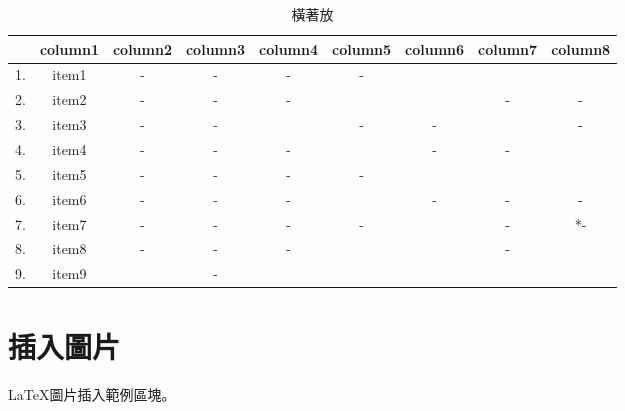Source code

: \begin{landscape}
    \begin{table}[h]
    \caption{橫著放}
    \label{Tab:Commercial_App_Features_Comparison}
    \begin{center}               
    \begin{tabular}{|c|c|c|c|c|c|c|c|c|}
    \hline
       & column1  & column2  & column3 & column4 & column5 & column6 & column7 & column8 \\ \hline
    1. & item1    & -        & -       & -       & -       &     \color{red}{${\surd}$} &  \color{red}{${\surd}$}    &  \color{red}{${\surd}$}     \\ \hline
    2. & item2    & -        & -       & -       & \color{red}{${\surd}$}      & \color{red}{${\surd}$}     & -    & -     \\ \hline
    3. & item3    & -        & -       & \color{red}{${\surd}$} & -     &  -    &  \color{red}{${\surd}$}    & -     \\ \hline
    4. & item4    & -        & -       & -       &  \color{red}{${\surd}$}     &  -    & -    &      \color{red}{${\surd}$} \\ \hline
    5. & item5    & -        & -       & -       &  -   &    \color{red}{${\surd}$}  &  \color{red}{${\surd}$}    &  \color{red}{${\surd}$}     \\ \hline
    6. & item6    & -        & -       & -       &  \color{red}{${\surd}$}   &  -    & -    &      - \\ \hline
    7. & item7    & -        & -       & -       &  -     &  \color{red}{${\surd}$}    & -    &     *- \\ \hline
    8. & item8    & -        & -       & -       &   \color{red}{${\surd}$}    &   \color{red}{${\surd}$}   & -    &      \color{red}{${\surd}$} \\ \hline
    9. & item9    &  \color{red}{${\surd}$}    &  -    & \color{red}{${\surd}$}                  &   \color{red}{${\surd}$}    &   \color{red}{${\surd}$}   &  \color{red}{${\surd}$}    &  \color{red}{${\surd}$}     \\ \hline
    \end{tabular}
    \end{center}
    \end{table}
 \end{landscape}
 \clearpage

 \section{插入圖片}
 \LaTeX 圖片插入範例區塊。

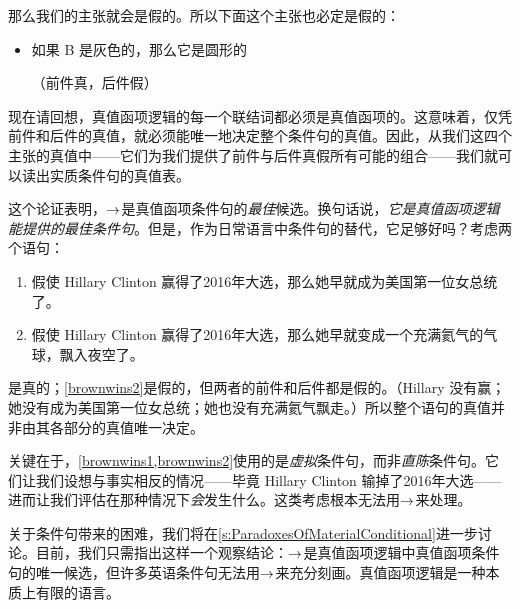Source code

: \begin{center}
\end{center}

那么我们的主张就会是假的。所以下面这个主张也必定是假的：

\begin{itemize}
        \item 如果 B 是灰色的，那么它是圆形的

        \qquad（前件真，后件假）
\end{itemize}

现在请回想，真值函项逻辑的每一个联结词都必须是真值函项的。这意味着，仅凭前件和后件的真值，就必须能唯一地决定整个条件句的真值。因此，从我们这四个主张的真值中——它们为我们提供了前件与后件真假所有可能的组合——我们就可以读出实质条件句的真值表。

这个论证表明，$\eif$是真值函项条件句的\emph{最佳}候选。换句话说，\emph{它是真值函项逻辑能提供的最佳条件句}。但是，作为日常语言中条件句的替代，它足够好吗？考虑两个语句：

\begin{enumerate}
        \item\label{brownwins1} 假使 Hillary Clinton 赢得了2016年大选，那么她早就成为美国第一位女总统了。
        \item\label{brownwins2} 假使 Hillary Clinton 赢得了2016年大选，那么她早就变成一个充满氦气的气球，飘入夜空了。
\end{enumerate}

是真的；\cref*{brownwins2}是假的，但两者的前件和后件都是假的。（Hillary 没有赢；她没有成为美国第一位女总统；她也没有充满氦气飘走。）所以整个语句的真值并非由其各部分的真值唯一决定。

关键在于，\cref*{brownwins1,brownwins2}使用的是\emph{虚拟}条件句，而非\emph{直陈}条件句。它们让我们设想与事实相反的情况——毕竟 Hillary Clinton 输掉了2016年大选——进而让我们评估在那种情况下\emph{会}发生什么。这类考虑根本无法用$\eif$来处理。

关于条件句带来的困难，我们将在\cref{s:ParadoxesOfMaterialConditional}进一步讨论。目前，我们只需指出这样一个观察结论：$\eif$是真值函项逻辑中真值函项条件句的唯一候选，但许多英语条件句无法用$\eif$来充分刻画。真值函项逻辑是一种本质上有限的语言。

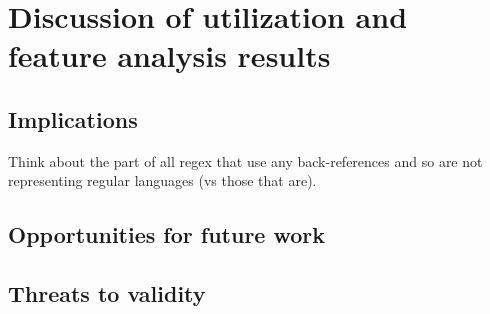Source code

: \section{Discussion of utilization and feature analysis results}

\subsection{Implications}
Think about the part of all regex that use any back-references and so are not representing regular languages (vs those that are).
\subsection{Opportunities for future work}
\subsection{Threats to validity}
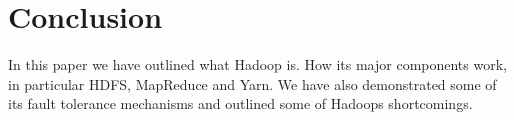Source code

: \section{Conclusion}

In this paper we have outlined what Hadoop is. How its major components work, in particular HDFS, MapReduce and Yarn. We have also demonstrated some of its fault tolerance mechanisms and outlined some of Hadoops shortcomings.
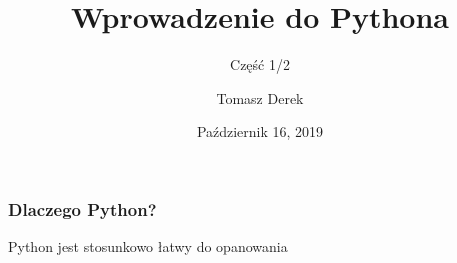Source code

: \documentclass{beamer}
\title{Wprowadzenie do Pythona}
\subtitle{Część 1/2}
\author{Tomasz Derek}
\institute{Koło Matematyki Stosowanej}
\date{Październik 16, 2019}
\begin{document}
 
\frame{\titlepage}
 
\begin{frame}
\frametitle{Dlaczego Python?}
Python jest stosunkowo łatwy do opanowania
\end{frame}
\end{document}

+++

### Goal of the exercise
Your answer must be an exact copy of the data above, minus its pictures.

### Exercise response
Source code

: \begin{landscape}
    \begin{table}[h]
    \caption{橫著放}
    \label{Tab:Commercial_App_Features_Comparison}
    \begin{center}               
    \begin{tabular}{|c|c|c|c|c|c|c|c|c|}
    \hline
       & column1  & column2  & column3 & column4 & column5 & column6 & column7 & column8 \\ \hline
    1. & item1    & -        & -       & -       & -       &     \color{red}{${\surd}$} &  \color{red}{${\surd}$}    &  \color{red}{${\surd}$}     \\ \hline
    2. & item2    & -        & -       & -       & \color{red}{${\surd}$}      & \color{red}{${\surd}$}     & -    & -     \\ \hline
    3. & item3    & -        & -       & \color{red}{${\surd}$} & -     &  -    &  \color{red}{${\surd}$}    & -     \\ \hline
    4. & item4    & -        & -       & -       &  \color{red}{${\surd}$}     &  -    & -    &      \color{red}{${\surd}$} \\ \hline
    5. & item5    & -        & -       & -       &  -   &    \color{red}{${\surd}$}  &  \color{red}{${\surd}$}    &  \color{red}{${\surd}$}     \\ \hline
    6. & item6    & -        & -       & -       &  \color{red}{${\surd}$}   &  -    & -    &      - \\ \hline
    7. & item7    & -        & -       & -       &  -     &  \color{red}{${\surd}$}    & -    &     *- \\ \hline
    8. & item8    & -        & -       & -       &   \color{red}{${\surd}$}    &   \color{red}{${\surd}$}   & -    &      \color{red}{${\surd}$} \\ \hline
    9. & item9    &  \color{red}{${\surd}$}    &  -    & \color{red}{${\surd}$}                  &   \color{red}{${\surd}$}    &   \color{red}{${\surd}$}   &  \color{red}{${\surd}$}    &  \color{red}{${\surd}$}     \\ \hline
    \end{tabular}
    \end{center}
    \end{table}
 \end{landscape}
 \clearpage

 \section{插入圖片}
 \LaTeX 圖片插入範例區塊。

Source code

: \begin{center}
\end{center}

那么我们的主张就会是假的。所以下面这个主张也必定是假的：

\begin{itemize}
        \item 如果 B 是灰色的，那么它是圆形的

        \qquad（前件真，后件假）
\end{itemize}

现在请回想，真值函项逻辑的每一个联结词都必须是真值函项的。这意味着，仅凭前件和后件的真值，就必须能唯一地决定整个条件句的真值。因此，从我们这四个主张的真值中——它们为我们提供了前件与后件真假所有可能的组合——我们就可以读出实质条件句的真值表。

这个论证表明，$\eif$是真值函项条件句的\emph{最佳}候选。换句话说，\emph{它是真值函项逻辑能提供的最佳条件句}。但是，作为日常语言中条件句的替代，它足够好吗？考虑两个语句：

\begin{enumerate}
        \item\label{brownwins1} 假使 Hillary Clinton 赢得了2016年大选，那么她早就成为美国第一位女总统了。
        \item\label{brownwins2} 假使 Hillary Clinton 赢得了2016年大选，那么她早就变成一个充满氦气的气球，飘入夜空了。
\end{enumerate}

是真的；\cref*{brownwins2}是假的，但两者的前件和后件都是假的。（Hillary 没有赢；她没有成为美国第一位女总统；她也没有充满氦气飘走。）所以整个语句的真值并非由其各部分的真值唯一决定。

关键在于，\cref*{brownwins1,brownwins2}使用的是\emph{虚拟}条件句，而非\emph{直陈}条件句。它们让我们设想与事实相反的情况——毕竟 Hillary Clinton 输掉了2016年大选——进而让我们评估在那种情况下\emph{会}发生什么。这类考虑根本无法用$\eif$来处理。

关于条件句带来的困难，我们将在\cref{s:ParadoxesOfMaterialConditional}进一步讨论。目前，我们只需指出这样一个观察结论：$\eif$是真值函项逻辑中真值函项条件句的唯一候选，但许多英语条件句无法用$\eif$来充分刻画。真值函项逻辑是一种本质上有限的语言。

Source code

: \section{Discussion of utilization and feature analysis results}

\subsection{Implications}
Think about the part of all regex that use any back-references and so are not representing regular languages (vs those that are).
\subsection{Opportunities for future work}
\subsection{Threats to validity}
Source code

: \section{Conclusion}

In this paper we have outlined what Hadoop is. How its major components work, in particular HDFS, MapReduce and Yarn. We have also demonstrated some of its fault tolerance mechanisms and outlined some of Hadoops shortcomings.
Source code

: \documentclass{beamer}
\title{Wprowadzenie do Pythona}
\subtitle{Część 1/2}
\author{Tomasz Derek}
\institute{Koło Matematyki Stosowanej}
\date{Październik 16, 2019}
\begin{document}
 
\frame{\titlepage}
 
\begin{frame}
\frametitle{Dlaczego Python?}
Python jest stosunkowo łatwy do opanowania
\end{frame}
\end{document}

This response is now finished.